Another type of art practiced in Towles Court is expressive art therapy. The Inner Visions Community Art Studio and Gallery, run by Kathleen Horne and Victoria Domenichello-Anderson, an expressive arts therapist and practitioner, respectively.

This tiny gallery and studio, located in the corner of a bungalow that houses another gallery and a residence, displays artwork that is different from any other works in Towles Court. Many of the pieces are mixed media to include 3-dimensional abstract designs, and do not stray far from the primary colors of reds, yellows and blues. The energy at Inner Visions makes it unique from the other galleries, as well.

Horne is the coordinator for Inner Visions, and has been in Towles Court since 1997.

“When I came here, only a few of the houses had been remodeled, and many were still in their semi-fallen down state,” Horne says. “The courtyard was dirt, and very little of the landscaping had been completed. I have seen this place flourish since I’ve been here. It’s been great to see this vision come alive.”

It was by chance that Horne stumbled upon Towles Court.

“One morning, I was driving to my old studio in another part of Sarasota several years ago, and I accidentally turned down a wrong street,” Horne says in her native British Columbian accent. “I saw the Towles Court houses being restored, and all the other work being done here. I thought the idea of being a part of community devoted to the arts was unique, and I thought an opportunity to be a part of a quaint area was something I should do.”

Horne says she was also drawn to the outdoor atmosphere available in Towles Court’s park-like setting, adding that Towles Court is a safe place for people to feel at ease. The community itself has soothing qualities for those who visit, and for those who have chosen to stay, like Horne.

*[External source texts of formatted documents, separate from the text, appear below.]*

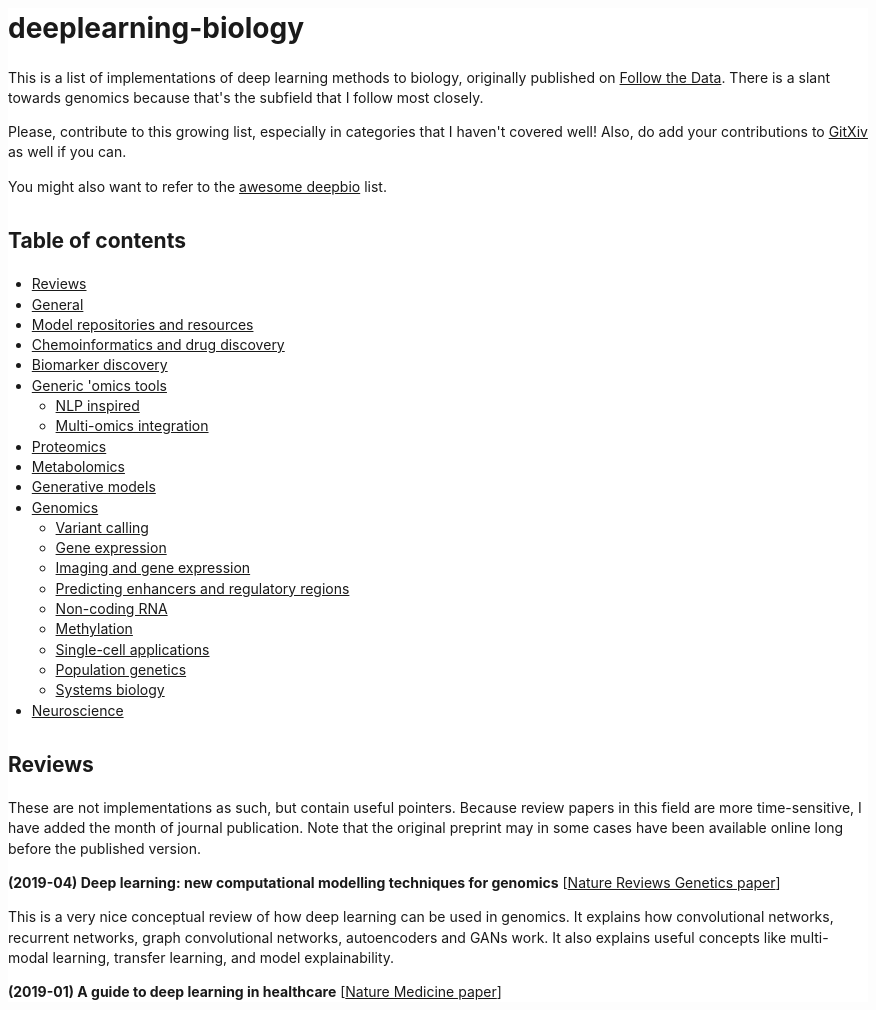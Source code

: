 # deeplearning-biology

This is a list of implementations of deep learning methods to biology, originally published on [Follow the Data](https://followthedata.wordpress.com/). There is a slant towards genomics because that's the subfield that I follow most closely.

Please, contribute to this growing list, especially in categories that I haven't covered well! Also, do add your contributions to [GitXiv](http://gitxiv.com/) as well if you can.

You might also want to refer to the [awesome deepbio](https://github.com/gokceneraslan/awesome-deepbio) list.

## Table of contents
  - [Reviews](#reviews)
  - [General](#general)
  - [Model repositories and resources](#repositories)
  - [Chemoinformatics and drug discovery](#chemo)
  - [Biomarker discovery](#biomarker)
  - [Generic 'omics tools](#omics)
    - [NLP inspired](#omics_nlp)
    - [Multi-omics integration](#integration)
  - [Proteomics](#proteomics)
  - [Metabolomics](#metabolomics)
  - [Generative models](#generative)
  - [Genomics](#genomics)
    - [Variant calling](#genomics_variant-calling)
    - [Gene expression](#genomics_expression)
    - [Imaging and gene expression](#imaging_expression)
    - [Predicting enhancers and regulatory regions](#genomics_enhancers)
    - [Non-coding RNA](#genomics_non-coding)
    - [Methylation](#genomics_methylation)
    - [Single-cell applications](#genomics_single-cell)
    - [Population genetics](#genomics_pop)
    - [Systems biology](#sysbio)
  - [Neuroscience](#neuro)

## Reviews <a name="reviews"></a>

These are not implementations as such, but contain useful pointers. Because review papers in this field are more time-sensitive, I have added the month of journal publication. Note that the original preprint may in some cases have been available online long before the published version.

**(2019-04) Deep learning: new computational modelling techniques for genomics** [[Nature Reviews Genetics paper](https://www.nature.com/articles/s41576-019-0122-6)]

This is a very nice conceptual review of how deep learning can be used in genomics. It explains how convolutional networks, recurrent networks, graph convolutional networks, autoencoders and GANs work. It also explains useful concepts like multi-modal learning, transfer learning, and model explainability.

**(2019-01) A guide to deep learning in healthcare** [[Nature Medicine paper](https://www.nature.com/articles/s41591-018-0316-z)]

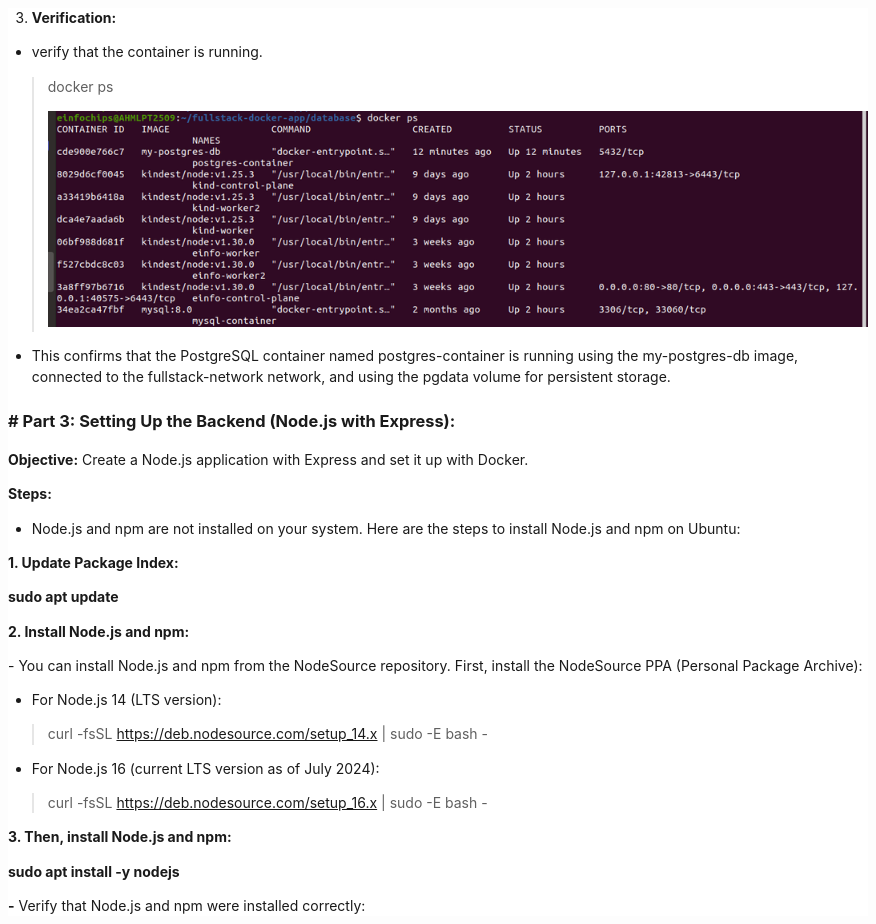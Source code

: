 3.  **Verification:**

-   verify that the container is running.

> docker ps
>
> ![](photos/b449eac4965744ab0b88cbf88c039dfa1f5e153c.png)

-   This confirms that the PostgreSQL container named postgres-container
    is running using the my-postgres-db image, connected to the
    fullstack-network network, and using the pgdata volume for
    persistent storage.

### **\# Part 3: Setting Up the Backend (Node.js with Express):**

**Objective:** Create a Node.js application with Express and set it up
with Docker.

**Steps:**

-   Node.js and npm are not installed on your system. Here are the steps
    to install Node.js and npm on Ubuntu:

**1. Update Package Index:**

**sudo apt update**

**2. Install Node.js and npm:**

\- You can install Node.js and npm from the NodeSource repository.
First, install the NodeSource PPA (Personal Package Archive):

-   For Node.js 14 (LTS version):

> curl -fsSL https://deb.nodesource.com/setup_14.x \| sudo -E bash -

-   For Node.js 16 (current LTS version as of July 2024):

> curl -fsSL https://deb.nodesource.com/setup_16.x \| sudo -E bash -

**3. Then, install Node.js and npm:**

**sudo apt install -y nodejs**

**-** Verify that Node.js and npm were installed correctly:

“Our gallery is devoted to the healing arts, and I thought that would be something unique to bring to this community,” Horne says.

Some of the artwork in Inner Visions is completed by abused children as therapy, and a portion of all the sales goes to the Visions of Hope project to help abused children.

“What we’ve done here in Towles Court is creating a community where people with different creative ideas live and work communally,” says Horne, who also mentioned that on the third Friday of each month Towles Court has an “Art Walk,” where all the shops are open at night. “We are starting traditions here, with our Art Walks, and our vibrancy and excitement.”

Towles Court is easy to miss when visiting Sarasota. It remains purposely quaint and evasive. The artists are friendly, both to visitors and to each other. They pleasantly call out to one another as they step out onto their porches, or walk across the sculpture garden to visit a neighbor during the day, but they don’t want their community to become another tourist attraction in the busy atmosphere of the tourist-laden city.

They are content to keep their quiet, oak canopied lanes and unhurried lifestyles, where a visitor can sit for a moment on a tiled bench in the sculpture garden and watch a chameleon scurry through the leaves of a lush shrub, or listen to the tinkling of a wind chime.

Towles Court is Sarasota’s Oz, and the artists who discovered it plan to keep the community vibrant and unique.

“Living and working with these artists gives you a challenge and a change to the everyday life we were each leading before we came to Towles Court,” Horne says. “That is what keeps me here.”